━━ Data for the task
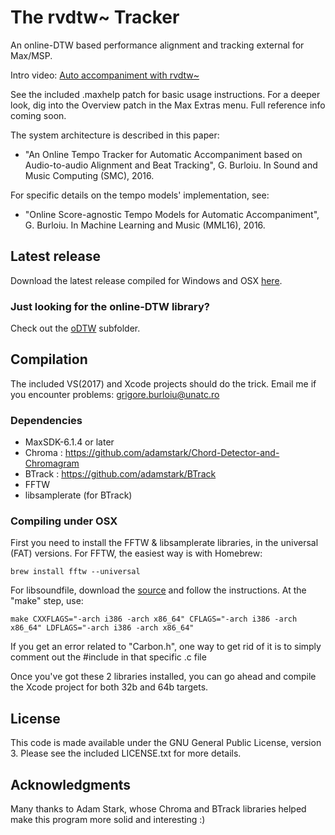 # The rvdtw~ Tracker
An online-DTW based performance alignment and tracking external for Max/MSP.

Intro video: [Auto accompaniment with rvdtw~](https://youtu.be/EIS1bAxAiNc)

See the included .maxhelp patch for basic usage instructions. 
For a deeper look, dig into the Overview patch in the Max Extras menu. Full reference info coming soon.

The system architecture is described in this paper:

* "An Online Tempo Tracker for Automatic Accompaniment based on Audio-to-audio Alignment and Beat Tracking", G. Burloiu. In Sound and Music Computing (SMC), 2016.

For specific details on the tempo models' implementation, see:

* "Online Score-agnostic Tempo Models for Automatic Accompaniment", G. Burloiu. In Machine Learning and Music (MML16), 2016.

## Latest release

Download the latest release compiled for Windows and OSX [here](https://github.com/RVirmoors/RVdtw-/releases).

### Just looking for the online-DTW library?

Check out the [oDTW](https://github.com/RVirmoors/RVdtw-/tree/master/oDTW) subfolder.

## Compilation

The included VS(2017) and Xcode projects should do the trick. Email me if you encounter problems: grigore.burloiu@unatc.ro

### Dependencies

* MaxSDK-6.1.4 or later
* Chroma : https://github.com/adamstark/Chord-Detector-and-Chromagram
* BTrack : https://github.com/adamstark/BTrack
* FFTW
* libsamplerate (for BTrack)

### Compiling under OSX

First you need to install the FFTW & libsamplerate libraries, in the universal (FAT) versions. For FFTW, the easiest way is with Homebrew:
```
brew install fftw --universal
```
For libsoundfile, download the [source](http://www.mega-nerd.com/SRC/download.html) and follow the instructions. At the "make" step, use:
```
make CXXFLAGS="-arch i386 -arch x86_64" CFLAGS="-arch i386 -arch x86_64" LDFLAGS="-arch i386 -arch x86_64"
```
If you get an error related to "Carbon.h", one way to get rid of it is to simply comment out the #include in that specific .c file

Once you've got these 2 libraries installed, you can go ahead and compile the Xcode project for both 32b and 64b targets.

## License

This code is made available under the GNU General Public License, version 3. Please see the included LICENSE.txt for more details.

## Acknowledgments

Many thanks to Adam Stark, whose Chroma and BTrack libraries helped make this program more solid and interesting :)
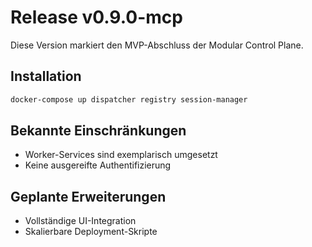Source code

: # Release v0.9.0-mcp

Diese Version markiert den MVP-Abschluss der Modular Control Plane.

## Installation

```bash
docker-compose up dispatcher registry session-manager
```

## Bekannte Einschränkungen
- Worker-Services sind exemplarisch umgesetzt
- Keine ausgereifte Authentifizierung

## Geplante Erweiterungen
- Vollständige UI-Integration
- Skalierbare Deployment-Skripte
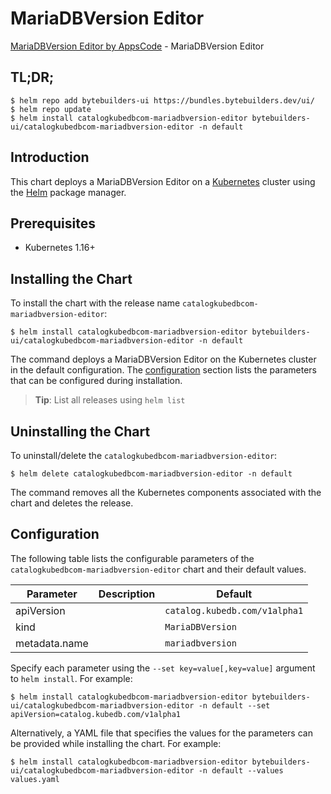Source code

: # MariaDBVersion Editor

[MariaDBVersion Editor by AppsCode](https://byte.builders) - MariaDBVersion Editor

## TL;DR;

```console
$ helm repo add bytebuilders-ui https://bundles.bytebuilders.dev/ui/
$ helm repo update
$ helm install catalogkubedbcom-mariadbversion-editor bytebuilders-ui/catalogkubedbcom-mariadbversion-editor -n default
```

## Introduction

This chart deploys a MariaDBVersion Editor on a [Kubernetes](http://kubernetes.io) cluster using the [Helm](https://helm.sh) package manager.

## Prerequisites

- Kubernetes 1.16+

## Installing the Chart

To install the chart with the release name `catalogkubedbcom-mariadbversion-editor`:

```console
$ helm install catalogkubedbcom-mariadbversion-editor bytebuilders-ui/catalogkubedbcom-mariadbversion-editor -n default
```

The command deploys a MariaDBVersion Editor on the Kubernetes cluster in the default configuration. The [configuration](#configuration) section lists the parameters that can be configured during installation.

> **Tip**: List all releases using `helm list`

## Uninstalling the Chart

To uninstall/delete the `catalogkubedbcom-mariadbversion-editor`:

```console
$ helm delete catalogkubedbcom-mariadbversion-editor -n default
```

The command removes all the Kubernetes components associated with the chart and deletes the release.

## Configuration

The following table lists the configurable parameters of the `catalogkubedbcom-mariadbversion-editor` chart and their default values.

|   Parameter   | Description |            Default            |
|---------------|-------------|-------------------------------|
| apiVersion    |             | `catalog.kubedb.com/v1alpha1` |
| kind          |             | `MariaDBVersion`              |
| metadata.name |             | `mariadbversion`              |


Specify each parameter using the `--set key=value[,key=value]` argument to `helm install`. For example:

```console
$ helm install catalogkubedbcom-mariadbversion-editor bytebuilders-ui/catalogkubedbcom-mariadbversion-editor -n default --set apiVersion=catalog.kubedb.com/v1alpha1
```

Alternatively, a YAML file that specifies the values for the parameters can be provided while
installing the chart. For example:

```console
$ helm install catalogkubedbcom-mariadbversion-editor bytebuilders-ui/catalogkubedbcom-mariadbversion-editor -n default --values values.yaml
```
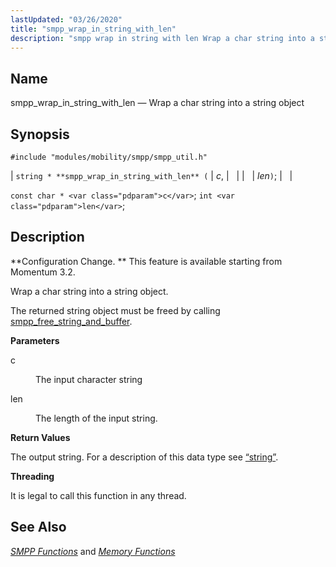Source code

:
 ```yaml
---
lastUpdated: "03/26/2020"
title: "smpp_wrap_in_string_with_len"
description: "smpp wrap in string with len Wrap a char string into a string object string smpp wrap in string with len c len const char c int len Configuration Change This feature is available starting from Momentum 3 2 Wrap a char string into a string object The returned string..."
---
```


<a name="apis.smpp_wrap_in_string_with_len"></a> 
## Name

smpp_wrap_in_string_with_len — Wrap a char string into a string object

## Synopsis

`#include "modules/mobility/smpp/smpp_util.h"`

| `string * **smpp_wrap_in_string_with_len** (` | <var class="pdparam">c</var>, |   |
|   | <var class="pdparam">len</var>`)`; |   |

`const char * <var class="pdparam">c</var>`;
`int <var class="pdparam">len</var>`;<a name="idp61584704"></a> 
## Description

**Configuration Change. ** This feature is available starting from Momentum 3.2.

Wrap a char string into a string object.

The returned string object must be freed by calling [smpp_free_string_and_buffer](/momentum/3/3-api/apis-smpp-free-string-and-buffer).

**<a name="idp61588656"></a> Parameters**

<dl class="variablelist">

<dt>c</dt>

<dd>

The input character string

</dd>

<dt>len</dt>

<dd>

The length of the input string.

</dd>

</dl>

**<a name="idp61593488"></a> Return Values**

The output string. For a description of this data type see [“string”](/momentum/3/3-api/structs-string).

**<a name="idp61595008"></a> Threading**

It is legal to call this function in any thread.

<a name="idp61596112"></a> 
## See Also

[*SMPP Functions*](/momentum/3/3-api/smpp) and [*Memory Functions*](/momentum/3/3-api/3-api-memory)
━━━━
◆ Work instructions ◆
Report how many lines of the records above contain the word "under", giving only the number.

◆ Answer ◆
2